Content starts
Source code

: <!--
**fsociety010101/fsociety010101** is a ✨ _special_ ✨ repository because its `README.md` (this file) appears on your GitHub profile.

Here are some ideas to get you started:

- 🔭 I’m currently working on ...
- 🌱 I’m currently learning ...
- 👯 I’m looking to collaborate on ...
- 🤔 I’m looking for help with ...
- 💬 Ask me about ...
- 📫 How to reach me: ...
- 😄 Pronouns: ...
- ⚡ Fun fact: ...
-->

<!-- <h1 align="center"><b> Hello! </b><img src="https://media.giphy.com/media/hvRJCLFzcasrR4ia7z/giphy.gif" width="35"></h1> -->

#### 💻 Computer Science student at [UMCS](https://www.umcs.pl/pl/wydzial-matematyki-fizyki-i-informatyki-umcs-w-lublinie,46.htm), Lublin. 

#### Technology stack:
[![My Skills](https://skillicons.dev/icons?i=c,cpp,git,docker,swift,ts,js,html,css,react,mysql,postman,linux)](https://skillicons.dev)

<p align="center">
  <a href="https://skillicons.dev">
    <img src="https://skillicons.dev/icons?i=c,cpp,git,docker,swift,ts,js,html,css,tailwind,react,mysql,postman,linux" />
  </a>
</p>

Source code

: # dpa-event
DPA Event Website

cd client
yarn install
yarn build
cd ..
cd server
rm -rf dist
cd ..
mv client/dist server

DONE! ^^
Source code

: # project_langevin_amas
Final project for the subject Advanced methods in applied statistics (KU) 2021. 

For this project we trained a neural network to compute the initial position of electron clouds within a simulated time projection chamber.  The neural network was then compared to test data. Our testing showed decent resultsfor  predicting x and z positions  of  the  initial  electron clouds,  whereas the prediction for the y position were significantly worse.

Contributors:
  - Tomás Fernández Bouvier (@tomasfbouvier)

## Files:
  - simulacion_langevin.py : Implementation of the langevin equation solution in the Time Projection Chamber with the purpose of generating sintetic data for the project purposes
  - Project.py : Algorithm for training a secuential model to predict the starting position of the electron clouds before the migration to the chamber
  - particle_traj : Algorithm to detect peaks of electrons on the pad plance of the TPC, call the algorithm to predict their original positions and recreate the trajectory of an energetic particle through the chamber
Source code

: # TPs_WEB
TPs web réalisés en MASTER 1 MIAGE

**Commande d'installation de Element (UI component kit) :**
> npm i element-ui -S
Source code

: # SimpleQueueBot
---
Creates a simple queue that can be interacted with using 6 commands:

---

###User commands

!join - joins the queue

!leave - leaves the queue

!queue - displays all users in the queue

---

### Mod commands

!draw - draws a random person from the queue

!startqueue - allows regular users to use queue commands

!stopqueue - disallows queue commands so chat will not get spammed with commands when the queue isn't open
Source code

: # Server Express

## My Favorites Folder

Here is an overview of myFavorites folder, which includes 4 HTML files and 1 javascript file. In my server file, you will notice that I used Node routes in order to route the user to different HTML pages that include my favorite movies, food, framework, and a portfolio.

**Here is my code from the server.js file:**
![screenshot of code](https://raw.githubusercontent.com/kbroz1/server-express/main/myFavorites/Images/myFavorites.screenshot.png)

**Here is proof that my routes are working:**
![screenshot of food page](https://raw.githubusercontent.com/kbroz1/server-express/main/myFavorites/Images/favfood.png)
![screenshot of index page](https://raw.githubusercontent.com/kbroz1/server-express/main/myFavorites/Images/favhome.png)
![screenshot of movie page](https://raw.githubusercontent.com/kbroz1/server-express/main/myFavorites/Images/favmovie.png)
Content ends
Content starts
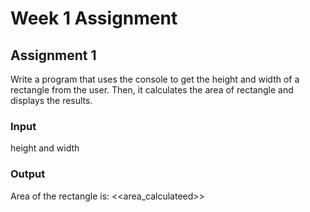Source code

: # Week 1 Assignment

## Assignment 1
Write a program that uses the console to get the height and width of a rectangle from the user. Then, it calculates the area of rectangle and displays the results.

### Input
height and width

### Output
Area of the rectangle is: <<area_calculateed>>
Content ends
Content starts
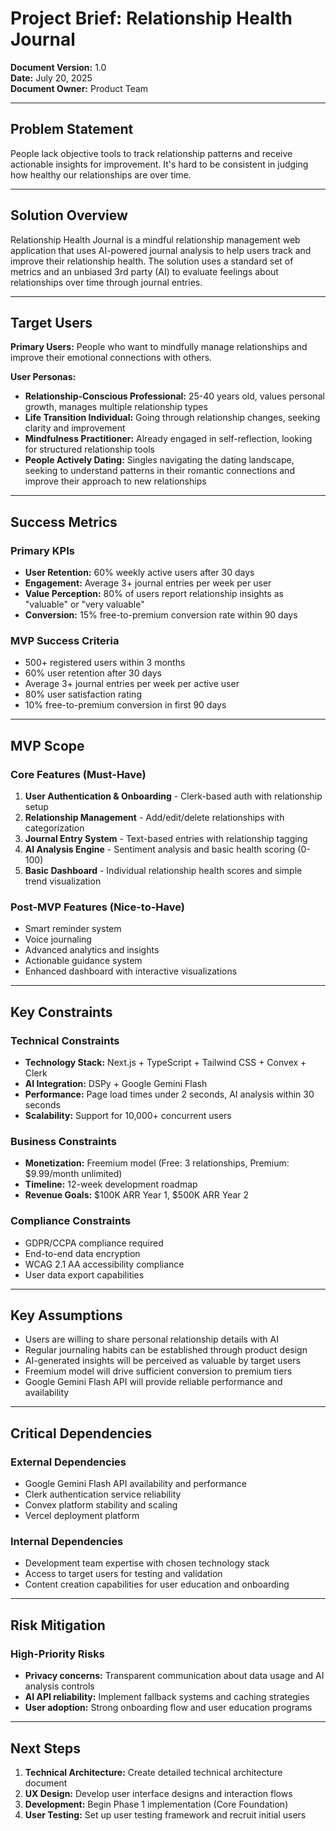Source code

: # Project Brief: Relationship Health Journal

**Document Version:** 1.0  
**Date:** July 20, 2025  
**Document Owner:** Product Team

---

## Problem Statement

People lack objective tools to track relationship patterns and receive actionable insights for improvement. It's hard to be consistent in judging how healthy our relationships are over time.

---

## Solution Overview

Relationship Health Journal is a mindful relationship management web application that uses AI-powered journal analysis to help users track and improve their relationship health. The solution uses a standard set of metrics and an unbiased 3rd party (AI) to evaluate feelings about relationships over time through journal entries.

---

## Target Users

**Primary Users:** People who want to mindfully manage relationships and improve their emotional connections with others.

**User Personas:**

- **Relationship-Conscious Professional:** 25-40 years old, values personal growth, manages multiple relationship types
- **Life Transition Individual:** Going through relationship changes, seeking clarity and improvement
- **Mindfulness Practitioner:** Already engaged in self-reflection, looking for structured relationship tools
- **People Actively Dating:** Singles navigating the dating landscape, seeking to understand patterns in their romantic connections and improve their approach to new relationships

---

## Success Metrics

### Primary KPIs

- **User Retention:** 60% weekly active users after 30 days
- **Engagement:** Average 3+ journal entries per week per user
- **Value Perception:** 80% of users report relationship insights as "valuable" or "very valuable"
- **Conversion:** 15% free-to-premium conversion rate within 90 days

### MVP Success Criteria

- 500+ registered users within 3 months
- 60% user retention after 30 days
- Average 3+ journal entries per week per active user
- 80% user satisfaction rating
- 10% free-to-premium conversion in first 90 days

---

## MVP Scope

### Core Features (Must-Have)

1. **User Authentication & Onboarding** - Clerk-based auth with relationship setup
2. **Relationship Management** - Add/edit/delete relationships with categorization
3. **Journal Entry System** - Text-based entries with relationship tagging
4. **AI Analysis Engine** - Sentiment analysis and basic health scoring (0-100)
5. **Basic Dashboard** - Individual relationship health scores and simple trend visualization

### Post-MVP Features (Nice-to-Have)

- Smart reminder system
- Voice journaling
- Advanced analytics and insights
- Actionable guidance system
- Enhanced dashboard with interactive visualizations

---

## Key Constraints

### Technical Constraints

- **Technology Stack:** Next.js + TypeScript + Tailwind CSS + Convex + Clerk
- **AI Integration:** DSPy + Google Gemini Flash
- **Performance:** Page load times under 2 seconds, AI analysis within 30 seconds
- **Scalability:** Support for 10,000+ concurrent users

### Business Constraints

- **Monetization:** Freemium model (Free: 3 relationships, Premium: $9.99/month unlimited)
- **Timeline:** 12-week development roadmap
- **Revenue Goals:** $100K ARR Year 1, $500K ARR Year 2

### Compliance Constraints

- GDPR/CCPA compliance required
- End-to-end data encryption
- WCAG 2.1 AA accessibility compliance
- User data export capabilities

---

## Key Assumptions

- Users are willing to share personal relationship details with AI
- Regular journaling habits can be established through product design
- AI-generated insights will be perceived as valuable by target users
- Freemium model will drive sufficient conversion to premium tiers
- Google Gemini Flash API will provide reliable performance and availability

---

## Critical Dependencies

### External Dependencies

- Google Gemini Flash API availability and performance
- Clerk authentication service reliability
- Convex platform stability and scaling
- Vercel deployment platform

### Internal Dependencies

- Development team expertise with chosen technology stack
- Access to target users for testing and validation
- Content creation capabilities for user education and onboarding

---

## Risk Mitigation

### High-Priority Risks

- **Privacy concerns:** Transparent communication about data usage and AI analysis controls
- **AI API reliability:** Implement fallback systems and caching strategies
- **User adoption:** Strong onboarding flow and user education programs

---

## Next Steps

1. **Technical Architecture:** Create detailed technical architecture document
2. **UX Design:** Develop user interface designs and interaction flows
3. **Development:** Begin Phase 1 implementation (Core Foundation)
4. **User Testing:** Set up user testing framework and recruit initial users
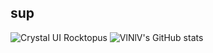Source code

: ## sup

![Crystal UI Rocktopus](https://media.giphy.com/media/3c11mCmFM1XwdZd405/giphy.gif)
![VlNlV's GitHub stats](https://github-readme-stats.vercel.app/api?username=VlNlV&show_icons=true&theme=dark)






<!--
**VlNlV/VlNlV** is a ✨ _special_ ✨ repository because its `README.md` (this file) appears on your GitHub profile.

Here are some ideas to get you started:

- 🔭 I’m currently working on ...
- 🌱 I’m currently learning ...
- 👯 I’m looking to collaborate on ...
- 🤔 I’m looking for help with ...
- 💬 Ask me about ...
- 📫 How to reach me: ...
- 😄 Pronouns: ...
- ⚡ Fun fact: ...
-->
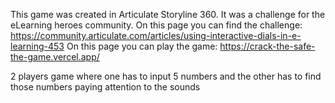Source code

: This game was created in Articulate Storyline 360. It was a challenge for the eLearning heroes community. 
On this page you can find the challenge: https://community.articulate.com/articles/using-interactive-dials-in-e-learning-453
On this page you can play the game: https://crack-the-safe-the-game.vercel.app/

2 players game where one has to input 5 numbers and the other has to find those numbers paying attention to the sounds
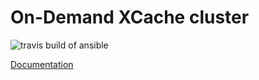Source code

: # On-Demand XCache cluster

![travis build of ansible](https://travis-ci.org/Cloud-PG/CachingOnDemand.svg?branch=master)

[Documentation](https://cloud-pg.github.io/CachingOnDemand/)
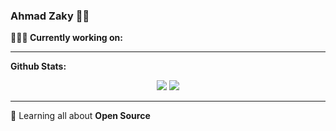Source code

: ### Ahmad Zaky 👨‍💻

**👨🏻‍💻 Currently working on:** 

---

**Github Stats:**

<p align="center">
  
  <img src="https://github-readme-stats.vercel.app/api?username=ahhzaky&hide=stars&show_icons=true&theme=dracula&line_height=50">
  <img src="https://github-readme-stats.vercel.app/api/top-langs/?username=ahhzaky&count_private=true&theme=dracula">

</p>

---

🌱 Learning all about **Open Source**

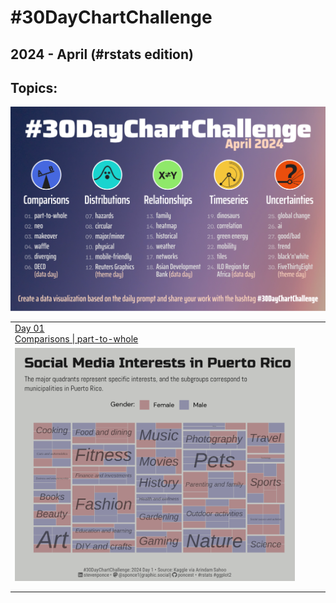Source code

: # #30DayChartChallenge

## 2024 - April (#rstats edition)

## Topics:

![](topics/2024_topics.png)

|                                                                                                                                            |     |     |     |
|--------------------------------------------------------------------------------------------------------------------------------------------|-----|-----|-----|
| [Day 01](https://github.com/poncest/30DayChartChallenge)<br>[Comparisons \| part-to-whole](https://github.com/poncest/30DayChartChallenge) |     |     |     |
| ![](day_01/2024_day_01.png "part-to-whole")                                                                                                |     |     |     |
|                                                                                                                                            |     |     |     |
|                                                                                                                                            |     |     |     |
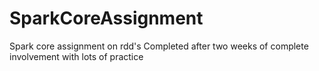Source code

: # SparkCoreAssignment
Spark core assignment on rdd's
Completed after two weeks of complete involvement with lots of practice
Content ends
◆ REQUIRED WORK ◆
Could you restate, word for word, the lines above from the one with "- Actionable guidance system" to the one with "- End-to-end data encryption", both included?

◆ OUTPUT OF THE TASK ◆
- Actionable guidance system
- Enhanced dashboard with interactive visualizations

---

## Key Constraints

### Technical Constraints

- **Technology Stack:** Next.js + TypeScript + Tailwind CSS + Convex + Clerk
- **AI Integration:** DSPy + Google Gemini Flash
- **Performance:** Page load times under 2 seconds, AI analysis within 30 seconds
- **Scalability:** Support for 10,000+ concurrent users

### Business Constraints

- **Monetization:** Freemium model (Free: 3 relationships, Premium: $9.99/month unlimited)
- **Timeline:** 12-week development roadmap
- **Revenue Goals:** $100K ARR Year 1, $500K ARR Year 2

### Compliance Constraints

- GDPR/CCPA compliance required
- End-to-end data encryption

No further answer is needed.